Recently finished a superb book on Socrates by Paul Johnson. I was intrigued by some of Johnson’s arguments and had to revisit a couple of the original dialogues of Plato, Protagoras and Meno in a very good translation by Adam Beresford as well as to re-read Xenophon’s Apology. There is a lot of metaphysics in Johnson’s account that associate Socrates with a monotheistic challenge to the religious establishment in Greece. The implication is that Socrates and Plato (even Protagoras and some sophists) provide a counterpoint to Hebrew Torah as codified by Ezra. The non-stated but implied conclusion is that Christian dogma is an attempt to reconcile the two theologies.
I am intrigued by potential contradictions in Socratic thought. This calls for an elenchus of his argument (no pun intended).
Socrate’s conviction and execution (399BC) is a defining moment in the way he has been perceived. Here is a man who subjects to the laws of his land, making the ultimate sacrifice when his fellow countrymen find him guilty of not honouring their gods and corrupting the youth with new ideas. It appears he could have avoided this fate and seek exile, like Anaxagoras, by being more accommodating to the jury. But during the sentencing stage of his trial he instead mocked them by suggesting they should punish him by awarding him free meals for life. An initial 280/220 guilty verdict deteriorated to a 360/140 vote for a death sentence.
But not all laws and decisions are just. If one accepts the logic that a decision by a jury is just because the law has been upheld the millions of Nazi victims should have accepted their persecution as just. Those whose land is conquered should submit to the new laws, even when these imply their extermination as we currently witness in parts of Syria and Iraq. A law can be the will of the many (and often reflect the will of the powerful) and not be just.
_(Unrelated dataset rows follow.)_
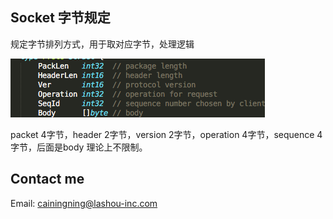 ## Socket 字节规定 ##
规定字节排列方式，用于取对应字节，处理逻辑

![avatar](https://github.com/Oslanka/SocketPush/blob/master/byte.png)

packet 4字节，header 2字节，version 2字节，operation 4字节，sequence 4 字节，后面是body 理论上不限制。


##  Contact me  ##

Email: [cainingning@lashou-inc.com](cainingning@lashou-inc.com)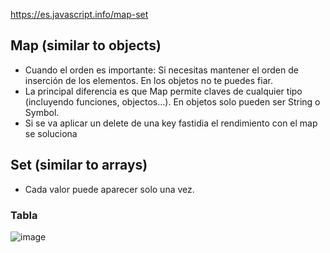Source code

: https://es.javascript.info/map-set

##  Map (similar to objects)
* Cuando el orden es importante: Si necesitas mantener el orden de inserción de los elementos. En los objetos no te puedes fiar.
* La principal diferencia es que Map permite claves de cualquier tipo (incluyendo funciones, objectos...). En objetos solo pueden ser String o Symbol.
* Si se va aplicar un delete de una key fastidia el rendimiento con el map se soluciona


## Set (similar to arrays)
* Cada valor puede aparecer solo una vez.




### Tabla
![image](https://github.com/user-attachments/assets/6c9da313-664e-404e-aab8-36a3e3adcaa8)
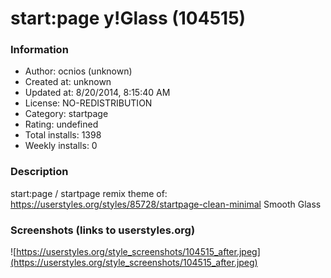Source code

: # start:page y!Glass (104515)

### Information
- Author: ocnios (unknown)
- Created at: unknown
- Updated at: 8/20/2014, 8:15:40 AM
- License: NO-REDISTRIBUTION
- Category: startpage
- Rating: undefined
- Total installs: 1398
- Weekly installs: 0


### Description
start:page / startpage remix theme of: https://userstyles.org/styles/85728/startpage-clean-minimal
Smooth Glass


### Screenshots (links to userstyles.org)
![https://userstyles.org/style_screenshots/104515_after.jpeg](https://userstyles.org/style_screenshots/104515_after.jpeg)



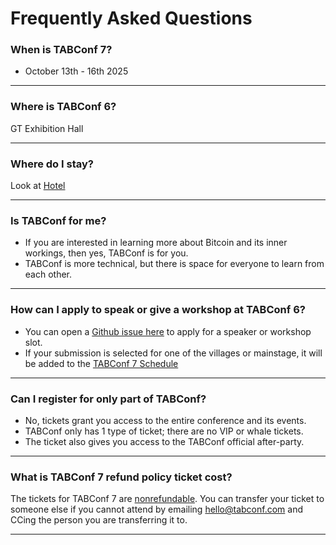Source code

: # Frequently Asked Questions

### When is TABConf 7?
- October 13th - 16th 2025

*** 

### Where is TABConf 6?
 
GT Exhibition Hall

*** 

### Where do I stay?
 
Look at [Hotel](https://7.tabconf.com/hotel)

*** 

### Is TABConf for me?
 
- If you are interested in learning more about Bitcoin and its inner workings, then yes, TABConf is for you. 
- TABConf is more technical, but there is space for everyone to learn from each other.

*** 

### How can I apply to speak or give a workshop at TABConf 6?
 
- You can open a [Github issue here](https://github.com/TABConf/7.tabconf.com/issues) to apply for a speaker or workshop slot.
- If your submission is selected for one of the villages or mainstage, it will be added to the [TABConf 7 Schedule](https://github.com/orgs/TABConf/projects/9)

*** 

### Can I register for only part of TABConf?
 
- No, tickets grant you access to the entire conference and its events.
- TABConf only has 1 type of ticket; there are no VIP or whale tickets. 
- The ticket also gives you access to the TABConf official after-party. 

*** 

### What is TABConf 7 refund policy ticket cost?

The tickets for TABConf 7 are <u>nonrefundable</u>. You can transfer your ticket to someone else if you cannot attend by emailing hello@tabconf.com and CCing the person you are transferring it to.

***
To put this in the context of Socrate’s times and understand the case for the prosecution, Socrates was associated to a number of well known autocrats, including the leader of the thirty tyrants, Critias and Alcibiades the traitor of Athens to the Spartans and the Persians. He was therefore seen to be part of an elite that challenged democracy. Indeed it can be said that he was seen as part of an elite, most Platonic dialogues have him attend a sumptuous symposium or converse with wealthy men. Most philosophers at the time, made a living by educating the children of the rich.
I have always been intrigued by the argument that a man who put reason above all could choose a course of action that appears to have contradictory reasoning. If the record is accurate, he placed his principles above the welfare of others. In Plato’s dialogue Kriton, he is offered the chance of escape, but claims justice is more important than his life and his children’s welfare. This argument comes from a man who believed many of the laws of his polis were unjust, who in their time have seen these laws often changed, who had himself called for the change of some of them and witnessed the jury (Vouli) take many decisions that were later reversed as unjust. Indeed only a few years earlier (406BC) Socrates was president of the assembly (epistates) when the generals that won the naval battle of Arginousae were put to death, unjustly accused for their failure to pick-up survivors from the sea.
Of course, our view of the life and demise of Socrates is heavily tainted by the view of his disciples, and particularly Plato, who have all but deified him in creating parables of ethics and justice. Maybe the man Socrates was as contradictory and prone to errors as other great human beings. As Xenophon suggests, his decision to subject to his punishment did not have to do with justice but his refusal to face old age.